** Opening RECORDS SHOWN block **
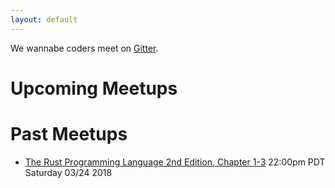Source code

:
 ```yaml
---
layout: default
---
```


We wannabe coders meet on [Gitter](https://gitter.im/wannabecoders/public_meet).

# Upcoming Meetups

# Past Meetups
- [The Rust Programming Language 2nd Edition, Chapter 1-3](https://gitter.im/wannebecoders/Lobby/archives/2018/03/24) 22:00pm PDT Saturday 03/24 2018
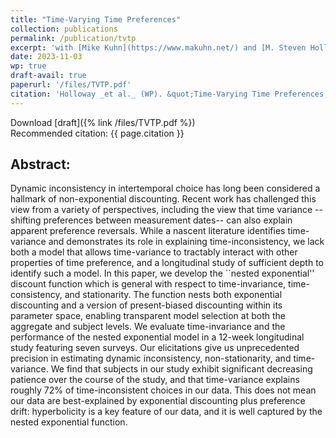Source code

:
 ```yaml
---
title: "Time-Varying Time Preferences"
collection: publications
permalink: /publication/tvtp
excerpt: 'with [Mike Kuhn](https://www.makuhn.net/) and [M. Steven Holloway](https://mstevenholloway.mmm.page/home)'
date: 2023-11-03
wp: true
draft-avail: true
paperurl: '/files/TVTP.pdf'
citation: 'Holloway _et al._ (WP). &quot;Time-Varying Time Preferences.&quot; <i>WIP</i>.'
---
```


Download [draft]({% link /files/TVTP.pdf %})<br>
Recommended citation: {{ page.citation }}
## Abstract:
Dynamic inconsistency in intertemporal choice has long been considered a hallmark of non-exponential discounting.  Recent work has challenged this view from a variety of perspectives, including the view that time variance --shifting preferences between measurement dates-- can also explain apparent preference reversals.  While a nascent literature identifies time-variance and demonstrates its role in explaining time-inconsistency, we lack both a model that allows time-variance to tractably interact with  other properties of time preference, and a longitudinal study of sufficient depth to identify such a model.  In this paper, we develop the ``nested exponential'' discount function which is general with respect to time-invariance, time-consistency, and stationarity.  The function nests both exponential discounting and a version of present-biased discounting within its parameter space, enabling transparent model selection at both the aggregate and subject levels.  We evaluate time-invariance and the performance of the nested exponential model in a 12-week longitudinal study featuring seven surveys.  Our elicitations give us unprecedented precision in estimating dynamic inconsistency, non-stationarity, and time-variance.  We find that subjects in our study exhibit significant decreasing patience over the course of the study, and that time-variance explains roughly 72\% of time-inconsistent choices in our data.  This does not mean our data are best-explained by exponential discounting plus preference drift: hyperbolicity is a key feature of our data, and it is well captured by the nested exponential function.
** Closing RECORDS SHOWN block **
DIRECTIONS: What lines above contain the word "files"? Please copy each one.

TASK RESPONSE:
paperurl: '/files/TVTP.pdf'
Download [draft]({% link /files/TVTP.pdf %})<br>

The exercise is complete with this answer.